"Little Local Texas Cookbook: Recipes for Classic Dishes" and "The Purple Polka-Dotted Peanut Butter Eater"

“I’m lucky that my dad taught me how to make the best chicken-fried steak on the planet, and now I’m teaching you.”

 

Popular internet chef Hilah Johnson’s new cookbook gets right to the point as she focuses on some of the most popular Texas dishes, from nachos and chicken-fried steak to kolaches and peach cobbler. Aptly titled Little Local Texas Cookbook: Recipes for Classic Dishes (The Countryman Press, $14.95 hardcover), the book covers a lot of familiar Texas cuisine in just eighty pages. Main dishes include chili, Frito pie, brisket, ribs, fajitas, cheese enchiladas, tacos, and King Ranch chicken casserole.

Regarding chicken-fried steak, Johnson—an eighth-generation Texan—writes, “I’m lucky that my dad taught me how to make the best chicken-fried steak on the planet, and now I’m teaching you.”

 

Desserts are limited to peach cobbler, Texas sheet cake, bourbon pecan pie, and banana pudding, but isn’t that enough for most Texans?

 

Only thirty-five recipes altogether—just the good stuff, like guacamole, Texas caviar, fried green tomatoes (and okra), corn dogs, and migas—as well as a little Texas food history tossed into the mix. See more about Johnson on her YouTube show, “Hilah Cooking.”

 

Children’s Book: Abilene fifth-grade teacher Matt Roemisch has published his first children’s book, and it’s a delight. The Purple Polka-Dotted Peanut Butter Eater ($17.99 hardcover) is about being kind and accepting to the new kid in class, even if he or she seems quite different.

 

“When a new student joins your class,” Roemisch says, “it can be a little scary, especially if they happen to be a purple polka-dotted peanut butter eater.

 

“Sometimes,” he adds, “first impressions aren’t the best. You need time to see the big picture. And with patience and understanding, every new ‘it’ that comes into your life just might be your new best friend.”

 

Roemisch tells the story in rhyme:

 

            “When we saw her walk in/’she’ was more like an ‘IT!’/It had a huge nose and sharp teeth/that could barely fit.

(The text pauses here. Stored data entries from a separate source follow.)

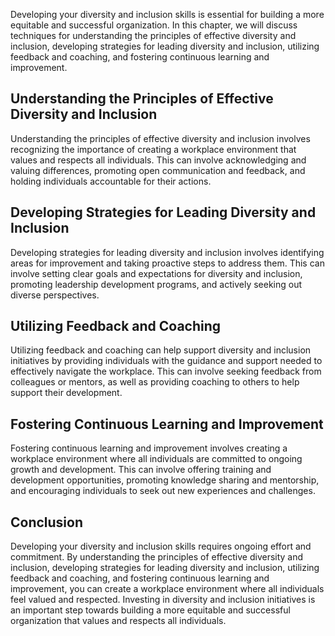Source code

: 
Developing your diversity and inclusion skills is essential for building a more equitable and successful organization. In this chapter, we will discuss techniques for understanding the principles of effective diversity and inclusion, developing strategies for leading diversity and inclusion, utilizing feedback and coaching, and fostering continuous learning and improvement.

Understanding the Principles of Effective Diversity and Inclusion
-----------------------------------------------------------------

Understanding the principles of effective diversity and inclusion involves recognizing the importance of creating a workplace environment that values and respects all individuals. This can involve acknowledging and valuing differences, promoting open communication and feedback, and holding individuals accountable for their actions.

Developing Strategies for Leading Diversity and Inclusion
---------------------------------------------------------

Developing strategies for leading diversity and inclusion involves identifying areas for improvement and taking proactive steps to address them. This can involve setting clear goals and expectations for diversity and inclusion, promoting leadership development programs, and actively seeking out diverse perspectives.

Utilizing Feedback and Coaching
-------------------------------

Utilizing feedback and coaching can help support diversity and inclusion initiatives by providing individuals with the guidance and support needed to effectively navigate the workplace. This can involve seeking feedback from colleagues or mentors, as well as providing coaching to others to help support their development.

Fostering Continuous Learning and Improvement
---------------------------------------------

Fostering continuous learning and improvement involves creating a workplace environment where all individuals are committed to ongoing growth and development. This can involve offering training and development opportunities, promoting knowledge sharing and mentorship, and encouraging individuals to seek out new experiences and challenges.

Conclusion
----------

Developing your diversity and inclusion skills requires ongoing effort and commitment. By understanding the principles of effective diversity and inclusion, developing strategies for leading diversity and inclusion, utilizing feedback and coaching, and fostering continuous learning and improvement, you can create a workplace environment where all individuals feel valued and respected. Investing in diversity and inclusion initiatives is an important step towards building a more equitable and successful organization that values and respects all individuals.
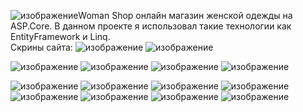 ![изображение](https://github.com/RubikRr/WomanShop/assets/65467062/c6537738-5e48-4576-847c-f71bbe3b9963)Woman Shop онлайн магазин женской одежды на ASP.Core. В данном проекте я использовал такие технологии как EntityFramework и Linq.  
Скрины сайта:
![изображение](https://github.com/RubikRr/WomanShop/assets/65467062/d03fad4f-6323-4d48-be69-5ea5aef2c14b)
![изображение](https://github.com/RubikRr/WomanShop/assets/65467062/69da941d-69df-48cb-8f46-3470a421fbc5)

![изображение](https://github.com/RubikRr/WomanShop/assets/65467062/965f24c2-b93d-4458-89b8-cc528ea102b0)
![изображение](https://github.com/RubikRr/WomanShop/assets/65467062/e6e7c852-cd8a-4398-ad8a-e7c16c422158)
![изображение](https://github.com/RubikRr/WomanShop/assets/65467062/402005b6-7ded-4169-b357-2516573bd602)
![изображение](https://github.com/RubikRr/WomanShop/assets/65467062/2bb49cfa-6975-4411-92c6-4c9930e257d6)

![изображение](https://github.com/RubikRr/WomanShop/assets/65467062/3d9c1810-d57e-4206-afc1-0c2c87590d43)
![изображение](https://github.com/RubikRr/WomanShop/assets/65467062/f1a74b6e-6c0f-40e7-99eb-cd3abcebb57e)
![изображение](https://github.com/RubikRr/WomanShop/assets/65467062/016e1c42-d79f-470d-9c94-721b78b9c2f7)
![изображение](https://github.com/RubikRr/WomanShop/assets/65467062/92567acd-3262-43cd-af3f-2283f42f0d6d)
![изображение](https://github.com/RubikRr/WomanShop/assets/65467062/8ba4de22-2874-422e-8519-7e1219507d4f)
![изображение](https://github.com/RubikRr/WomanShop/assets/65467062/12ade4f7-6418-437c-a9b7-21cb6f6fb19c)
![изображение](https://github.com/RubikRr/WomanShop/assets/65467062/f3588310-e768-4004-a6a9-0734826ccb4c)
![изображение](https://github.com/RubikRr/WomanShop/assets/65467062/614db7b6-b569-4cb6-8888-9b2a89aba2d9)







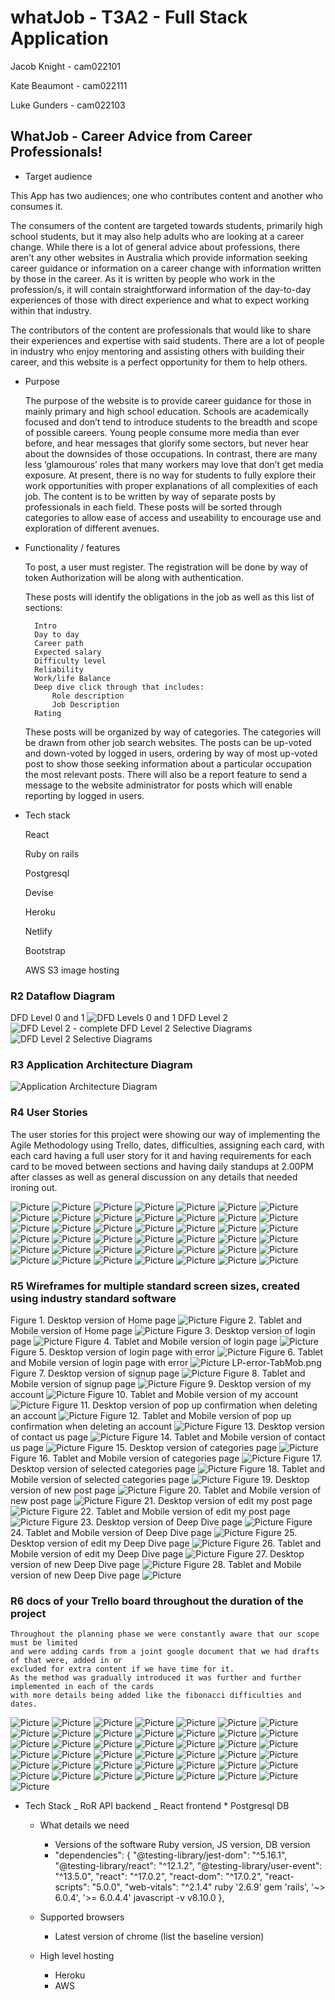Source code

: # whatJob - T3A2 - Full Stack Application

Jacob Knight - cam022101

Kate Beaumont - cam022111

Luke Gunders - cam022103

## WhatJob - Career Advice from Career Professionals!

- Target audience

This App has two audiences; one who contributes content and another who consumes it.

The consumers of the content are targeted towards students, primarily high school students, but it may also help adults who are looking at a career change. While there is a lot of general advice about professions, there aren’t any other websites in Australia which provide information seeking career guidance or information on a career change with information written by those in the career. As it is written by people who work in the profession/s, it will contain straightforward information of the day-to-day experiences of those with direct experience and what to expect working within that industry.

The contributors of the content are professionals that would like to share their experiences and expertise with said students. There are a lot of people in industry who enjoy mentoring and assisting others with building their career, and this website is a perfect opportunity for them to help others.


- Purpose

  The purpose of the website is to provide career guidance for those in mainly primary and high school education. Schools are academically focused and don’t tend to introduce students to the breadth and scope of possible careers. Young people consume more media than ever before, and hear messages that glorify some sectors, but never hear about the downsides of those occupations. In contrast, there are many less ‘glamourous’ roles that many workers may love that don’t get media exposure. At present, there is no way for students to fully explore their work opportunities with proper explanations of all  complexities of each job.
  The content is to be written by way of separate posts by professionals in each field. These posts will be sorted through categories to allow ease of access and useability to encourage use and exploration of different avenues.


- Functionality / features

  To post, a user must register. The registration will be done by way of token Authorization will be along with authentication.

  These posts will identify the obligations in the job as well as this list of sections:

        Intro
        Day to day
        Career path
        Expected salary
        Difficulty level
        Reliability
        Work/life Balance
        Deep dive click through that includes:
            Role description
            Job Description
        Rating


  These posts will be organized by way of categories. The categories will be drawn from other job search websites.
  The posts can be up-voted and down-voted by logged in users, ordering by way of most up-voted post to show those seeking information about a particular occupation the most relevant posts.
  There will also be a report feature to send a message to the website administrator for posts which will enable reporting by logged in users.

- Tech stack

  React

  Ruby on rails

  Postgresql

  Devise

  Heroku

  Netlify

  Bootstrap

  AWS S3 image hosting

### R2 Dataflow Diagram

DFD Level 0 and 1
![DFD Levels 0 and 1](./docs/DFD-level0-1.png)
DFD Level 2
![DFD Level 2 - complete](./docs/DFD-level2.png)
DFD Level 2 Selective Diagrams
![DFD Level 2 Selective Diagrams](./docs/DFD-level2-select.png)

### R3 Application Architecture Diagram

![Application Architecture Diagram](./docs/ApplicationArchitectureDiagram.png)

### R4 User Stories

The user stories for this project were showing our way of implementing the Agile
Methodology using Trello, dates, difficulties, assigning each card, with each card
having a full user story for it and having requirements for each card to be moved between 
sections and having daily standups at 2.00PM after classes as well as general discussion on any
details that needed ironing out.

![Picture](./docs/1.JPG)
![Picture](./docs/2.JPG)
![Picture](./docs/3.JPG)
![Picture](./docs/4.JPG)
![Picture](./docs/5.JPG)
![Picture](./docs/6.JPG)
![Picture](./docs/7.JPG)
![Picture](./docs/8.JPG)
![Picture](./docs/9.JPG)
![Picture](./docs/10.JPG)
![Picture](./docs/11.JPG)
![Picture](./docs/12.JPG)
![Picture](./docs/13.JPG)
![Picture](./docs/14.JPG)
![Picture](./docs/15.JPG)
![Picture](./docs/16.JPG)
![Picture](./docs/17.JPG)
![Picture](./docs/18.JPG)
![Picture](./docs/19.JPG)
![Picture](./docs/21.JPG)
![Picture](./docs/22.JPG)
![Picture](./docs/23.JPG)
![Picture](./docs/24.JPG)
![Picture](./docs/25.JPG)
![Picture](./docs/26.JPG)
![Picture](./docs/27.JPG)
![Picture](./docs/28.JPG)
![Picture](./docs/29.JPG)
![Picture](./docs/30.JPG)
![Picture](./docs/31.JPG)
![Picture](./docs/32.JPG)
![Picture](./docs/32.JPG)
![Picture](./docs/33.JPG)
![Picture](./docs/34.JPG)
![Picture](./docs/35.JPG)
![Picture](./docs/36.JPG)
![Picture](./docs/37.JPG)
![Picture](./docs/38.JPG)
![Picture](./docs/39.JPG)
![Picture](./docs/40.JPG)
![Picture](./docs/41.JPG)
![Picture](./docs/MVP_list.JPG)

### R5 Wireframes for multiple standard screen sizes, created using industry standard software

Figure 1. Desktop version of Home page
![Picture](./docs/wireframes/HP.png)
Figure 2. Tablet and Mobile version of Home page
![Picture](./docs/wireframes/HP-Tab_Mob.png)
Figure 3. Desktop version of login page
![Picture](./docs/wireframes/Login.png)
Figure 4. Tablet and Mobile version of login page
![Picture](./docs/wireframes/Login_Tab-Mob.png)
Figure 5. Desktop version of login page with error
![Picture](./docs/wireframes/LP-error.png)
Figure 6. Tablet and Mobile version of login page with error
![Picture](./docs/wireframes/LP-error-TabMob.png)
LP-error-TabMob.png
Figure 7. Desktop version of signup page
![Picture](./docs/wireframes/Signup.png)
Figure 8. Tablet and Mobile version of signup page
![Picture](./docs/wireframes/Signup-Tab-Mob.png)
Figure 9. Desktop version of my account
![Picture](./docs/wireframes/Myaccount.png)
Figure 10. Tablet and Mobile version of my account
![Picture](./docs/wireframes/Myaccount_Tab-Mob.png)
Figure 11. Desktop version of pop up confirmation when deleting an account
![Picture](./docs/wireframes/Deletepopup.png)
Figure 12. Tablet and Mobile version of pop up confirmation when deleting an account
![Picture](./docs/wireframes/Deletepopup_Tab-Mob.png)
Figure 13. Desktop version of contact us page
![Picture](./docs/wireframes/Contactus.png)
Figure 14. Tablet and Mobile version of contact us page
![Picture](./docs/wireframes/Contactus_Tab-Mob.png)
Figure 15. Desktop version of categories page
![Picture](./docs/wireframes/Categories_page.png)
Figure 16. Tablet and Mobile version of categories page
![Picture](./docs/wireframes/Categories_Tab-Mob.png)
Figure 17. Desktop version of selected categories page
![Picture](./docs/wireframes/Selected_category.png)
Figure 18. Tablet and Mobile version of selected categories page
![Picture](./docs/wireframes/Selected_category_Tab-Mob.png)
Figure 19. Desktop version of new post page
![Picture](./docs/wireframes/NewPost.png)
Figure 20. Tablet and Mobile version of new post page
![Picture](./docs/wireframes/NewPost_Tab-Mob.png)
Figure 21. Desktop version of edit my post page
![Picture](./docs/wireframes/EditMyPost.png)
Figure 22. Tablet and Mobile version of edit my post page
![Picture](./docs/wireframes/EditMyPost_Tab-Mob.png)
Figure 23. Desktop version of Deep Dive page
![Picture](./docs/wireframes/DeepDive.png)
Figure 24. Tablet and Mobile version of Deep Dive page
![Picture](./docs/wireframes/DeepDive_Tab-Mob.png)
Figure 25. Desktop version of edit my Deep Dive page
![Picture](./docs/wireframes/EditDeepDive.png)
Figure 26. Tablet and Mobile version of edit my Deep Dive page
![Picture](./docs/wireframes/EditDeepDive_Tab-Mob.png)
Figure 27. Desktop version of new Deep Dive page
![Picture](./docs/wireframes/NewDeepDive.png)
Figure 28. Tablet and Mobile version of new Deep Dive page
![Picture](./docs/wireframes/NewDeepDive_Tab-Mob.png)

### R6 docs of your Trello board throughout the duration of the project

    Throughout the planning phase we were constantly aware that our scope must be limited
    and were adding cards from a joint google document that we had drafts of that were, added in or
    excluded for extra content if we have time for it.
    As the method was gradually introduced it was further and further implemented in each of the cards 
    with more details being added like the fibonacci difficulties and dates.

![Picture](./docs/1.JPG)
![Picture](./docs/2.JPG)
![Picture](./docs/3.JPG)
![Picture](./docs/4.JPG)
![Picture](./docs/5.JPG)
![Picture](./docs/6.JPG)
![Picture](./docs/7.JPG)
![Picture](./docs/8.JPG)
![Picture](./docs/9.JPG)
![Picture](./docs/10.JPG)
![Picture](./docs/11.JPG)
![Picture](./docs/12.JPG)
![Picture](./docs/13.JPG)
![Picture](./docs/14.JPG)
![Picture](./docs/15.JPG)
![Picture](./docs/16.JPG)
![Picture](./docs/17.JPG)
![Picture](./docs/18.JPG)
![Picture](./docs/19.JPG)
![Picture](./docs/20.JPG)
![Picture](./docs/21.JPG)
![Picture](./docs/22.JPG)
![Picture](./docs/23.JPG)
![Picture](./docs/24.JPG)
![Picture](./docs/25.JPG)
![Picture](./docs/26.JPG)
![Picture](./docs/27.JPG)
![Picture](./docs/28.JPG)
![Picture](./docs/29.JPG)
![Picture](./docs/30.JPG)
![Picture](./docs/31.JPG)
![Picture](./docs/32.JPG)
![Picture](./docs/32.JPG)
![Picture](./docs/33.JPG)
![Picture](./docs/34.JPG)
![Picture](./docs/35.JPG)
![Picture](./docs/36.JPG)
![Picture](./docs/37.JPG)
![Picture](./docs/38.JPG)
![Picture](./docs/39.JPG)
![Picture](./docs/40.JPG)
![Picture](./docs/41.JPG)
![Picture](./docs/MVP_list.JPG)

- Tech Stack
  _ RoR API backend
  _ React frontend \* Postgresql DB

  - What details we need

    - Versions of the software Ruby version, JS version, DB version
    - "dependencies": {
      "@testing-library/jest-dom": "^5.16.1",
      "@testing-library/react": "^12.1.2",
      "@testing-library/user-event": "^13.5.0",
      "react": "^17.0.2",
      "react-dom": "^17.0.2",
      "react-scripts": "5.0.0",
      "web-vitals": "^2.1.4"
      ruby '2.6.9'
      gem 'rails', '~> 6.0.4', '>= 6.0.4.4'
      javascript -v v8.10.0
      },

  - Supported browsers
    - Latest version of chrome (list the baseline version)
  - High level hosting
    - Heroku
    - AWS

            “Through the door it squeezed/and all we could see/was purple polka-dotted skin/from its head to its knees.

            “Then came its long tail,/just sliding behind,/with more spikes and polka-dots/this thing did NOT look kind.’”

            It turns out the new kid, Maggie Lou, was indeed kind, offering to share her peanut butter snacks with the class.

            But the question remained: “We already have our friends./We already have our troop./How can she fit in here/without messing up our group?”

 

Certainly a question that comes up often in school, especially at the beginning of a new school year.